**Work to complete**
Through the line with "-1.48873 + 1.56696" and starting from the first line, return the records below word for word, with pictures left out.

Material shown below:

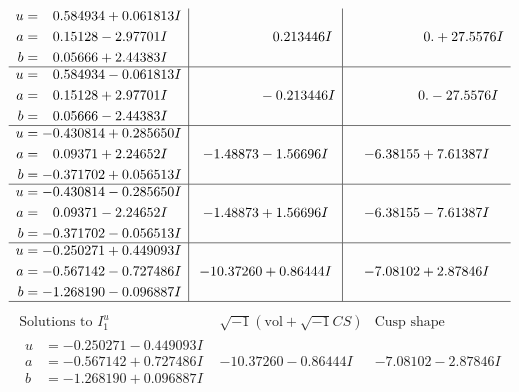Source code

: \documentclass[1p]{elsarticle_modified}
\theoremstyle{definition}
\newcommand{\I}{\sqrt{-1}}
\begin{document}
$$\begin{array}{c|c|c}
\begin{aligned}
u &= \phantom{-}0.584934 + 0.061813 I \\
a &= \phantom{-}0.15128 - 2.97701 I \\
b &= \phantom{-}0.05666 + 2.44383 I\end{aligned}
 & \phantom{-0.000000 -}0.213446 I & \phantom{-0.000000 -}0. + 27.5576 I \\ \hline\begin{aligned}
u &= \phantom{-}0.584934 - 0.061813 I \\
a &= \phantom{-}0.15128 + 2.97701 I \\
b &= \phantom{-}0.05666 - 2.44383 I\end{aligned}
 & \phantom{-0.000000 } -0.213446 I & \phantom{-0.000000 } 0. - 27.5576 I \\ \hline\begin{aligned}
u &= -0.430814 + 0.285650 I \\
a &= \phantom{-}0.09371 + 2.24652 I \\
b &= -0.371702 + 0.056513 I\end{aligned}
 & -1.48873 - 1.56696 I & -6.38155 + 7.61387 I \\ \hline\begin{aligned}
u &= -0.430814 - 0.285650 I \\
a &= \phantom{-}0.09371 - 2.24652 I \\
b &= -0.371702 - 0.056513 I\end{aligned}
 & -1.48873 + 1.56696 I & -6.38155 - 7.61387 I \\ \hline\begin{aligned}
u &= -0.250271 + 0.449093 I \\
a &= -0.567142 - 0.727486 I \\
b &= -1.268190 - 0.096887 I\end{aligned}
 & -10.37260 + 0.86444 I & -7.08102 + 2.87846 I\\
 \hline 
 \end{array}$$\newpage$$\begin{array}{c|c|c}  
\text{Solutions to }I^u_{1}& \I (\text{vol} + \sqrt{-1}CS) & \text{Cusp shape}\\
 \hline 
\begin{aligned}
u &= -0.250271 - 0.449093 I \\
a &= -0.567142 + 0.727486 I \\
b &= -1.268190 + 0.096887 I\end{aligned}
 & -10.37260 - 0.86444 I & -7.08102 - 2.87846 I \\ \hline\begin{aligned}

\end{aligned}
\end{array}$$
\end{document}
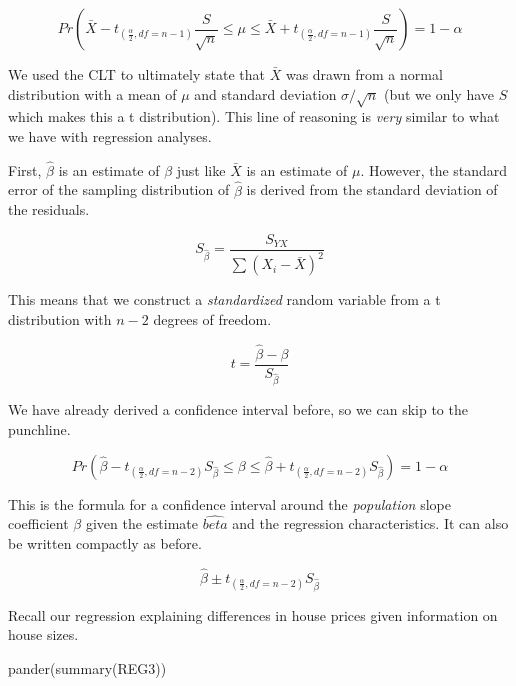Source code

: \documentclass[
]{book}
\newenvironment{Shaded}{\begin{snugshade}}{\end{snugshade}}
\newcommand{\FunctionTok}[1]{\textcolor[rgb]{0.00,0.00,0.00}{#1}}
\newcommand{\NormalTok}[1]{#1}
\begin{document}
\[Pr\left(\bar{X}-t_{(\frac{\alpha}{2},df=n-1)}\frac{S}{\sqrt{n}} \leq \mu \leq \bar{X}+t_{(\frac{\alpha}{2},df=n-1)}\frac{S}{\sqrt{n}}\right)=1-\alpha\]

We used the CLT to ultimately state that \(\bar{X}\) was drawn from a normal distribution with a mean of \(\mu\) and standard deviation \(\sigma/\sqrt{n}\) (but we only have \(S\) which makes this a t distribution). This line of reasoning is \emph{very} similar to what we have with regression analyses.

First, \(\hat{\beta}\) is an estimate of \(\beta\) just like \(\bar{X}\) is an estimate of \(\mu\). However, the standard error of the sampling distribution of \(\hat{\beta}\) is derived from the standard deviation of the residuals.

\[S_{\hat{\beta}}=\frac{S_{YX}}{\sum{(X_i-\bar{X})^2}}\]

This means that we construct a \emph{standardized} random variable from a t distribution with \(n-2\) degrees of freedom.

\[t=\frac{\hat{\beta}-\beta}{S_{\hat{\beta}}}\]

We have already derived a confidence interval before, so we can skip to the punchline.

\[Pr\left(\hat{\beta}-t_{(\frac{\alpha}{2},df=n-2)}S_{\hat{\beta}} \leq \beta \leq \hat{\beta}+t_{(\frac{\alpha}{2},df=n-2)}S_{\hat{\beta}}\right)=1-\alpha\]

This is the formula for a confidence interval around the \emph{population} slope coefficient \(\beta\) given the estimate \(\hat{beta}\) and the regression characteristics. It can also be written compactly as before.

\[\hat{\beta} \pm t_{(\frac{\alpha}{2},df=n-2)} S_{\hat{\beta}}\]

Recall our regression explaining differences in house prices given information on house sizes.

\begin{Shaded}
\begin{Highlighting}[]
\FunctionTok{pander}\NormalTok{(}\FunctionTok{summary}\NormalTok{(REG3))}
\end{Highlighting}
\end{Shaded}
\end{document}
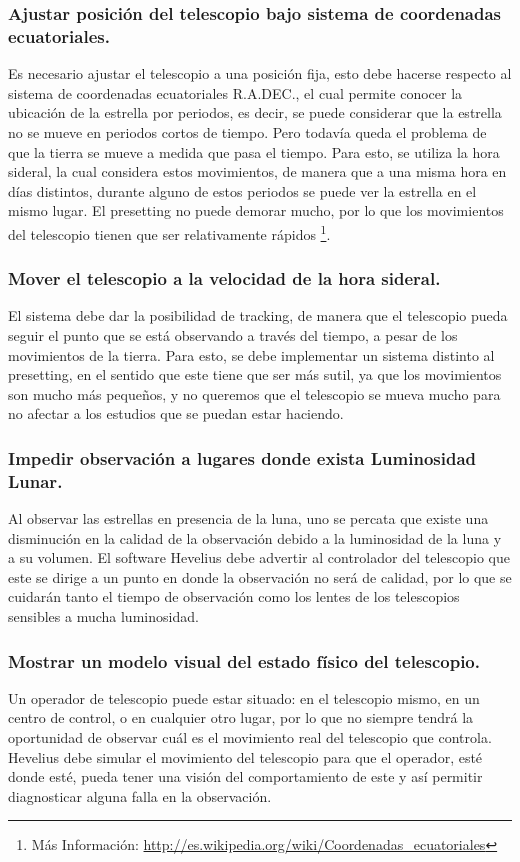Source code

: \documentclass[letterpaper,spanish,10pt]{article}
\begin{document}
\subsubsection{Ajustar posici\'on del telescopio bajo sistema de coordenadas ecuatoriales.}
Es necesario ajustar el telescopio a una posici\'on fija, esto debe hacerse respecto al sistema de coordenadas ecuatoriales R.A.DEC., el cual permite conocer la ubicaci\'on de la estrella por periodos, es decir, se puede considerar que la estrella no se mueve en periodos cortos de tiempo. Pero todav\'ia queda el problema de que la tierra se mueve a medida que pasa el tiempo. Para esto, se utiliza la hora sideral, la cual considera estos movimientos, de manera que a una misma hora en d\'ias distintos, durante alguno de estos periodos se puede ver la estrella en el mismo lugar. El presetting no puede demorar mucho, por lo que los movimientos del telescopio tienen que ser relativamente r\'apidos \footnote{M\'as Informaci\'on: \url{http://es.wikipedia.org/wiki/Coordenadas_ecuatoriales}}.

\subsubsection{Mover el telescopio a la velocidad de la hora sideral.}
El sistema debe dar la posibilidad de tracking, de manera que el telescopio pueda seguir el punto que se est\'a observando a trav\'es del tiempo, a pesar de los movimientos de la tierra. Para esto, se debe implementar un sistema distinto al presetting, en el sentido que este tiene que ser m\'as sutil, ya que los movimientos son mucho m\'as peque\~nos, y no queremos que el telescopio se mueva mucho para no afectar a los estudios que se puedan estar haciendo.

\subsubsection{Impedir observaci\'on a lugares donde exista Luminosidad Lunar.}
Al observar las estrellas en presencia de la luna, uno se percata que existe una disminuci\'on en la calidad de la observaci\'on debido a la luminosidad de la luna y a su volumen. El software Hevelius debe advertir al controlador del telescopio que este se dirige a un punto en donde la observaci\'on no ser\'a de calidad, por lo que se cuidar\'an tanto el tiempo de observaci\'on como los lentes de los telescopios sensibles a mucha luminosidad.

\subsubsection{Mostrar un modelo visual del estado f\'isico del telescopio.}
Un operador de telescopio puede estar situado: en el telescopio mismo, en un centro de control, o en cualquier otro lugar, por lo que no siempre tendr\'a la oportunidad de observar cu\'al es el movimiento real del telescopio que controla. Hevelius debe simular el movimiento del telescopio para que el operador, est\'e donde est\'e, pueda tener una visi\'on del comportamiento de este y as\'i permitir diagnosticar alguna falla en la observaci\'on.
\end{document}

End of Material shown.

**Result**
Source code

: \documentclass[1p]{elsarticle_modified}
\theoremstyle{definition}
\newcommand{\I}{\sqrt{-1}}
\begin{document}
$$\begin{array}{c|c|c}
\begin{aligned}
u &= \phantom{-}0.584934 + 0.061813 I \\
a &= \phantom{-}0.15128 - 2.97701 I \\
b &= \phantom{-}0.05666 + 2.44383 I\end{aligned}
 & \phantom{-0.000000 -}0.213446 I & \phantom{-0.000000 -}0. + 27.5576 I \\ \hline\begin{aligned}
u &= \phantom{-}0.584934 - 0.061813 I \\
a &= \phantom{-}0.15128 + 2.97701 I \\
b &= \phantom{-}0.05666 - 2.44383 I\end{aligned}
 & \phantom{-0.000000 } -0.213446 I & \phantom{-0.000000 } 0. - 27.5576 I \\ \hline\begin{aligned}
u &= -0.430814 + 0.285650 I \\
a &= \phantom{-}0.09371 + 2.24652 I \\
b &= -0.371702 + 0.056513 I\end{aligned}
 & -1.48873 - 1.56696 I & -6.38155 + 7.61387 I \\ \hline\begin{aligned}
u &= -0.430814 - 0.285650 I \\
a &= \phantom{-}0.09371 - 2.24652 I \\
b &= -0.371702 - 0.056513 I\end{aligned}
 & -1.48873 + 1.56696 I & -6.38155 - 7.61387 I \\ \hline\begin{aligned}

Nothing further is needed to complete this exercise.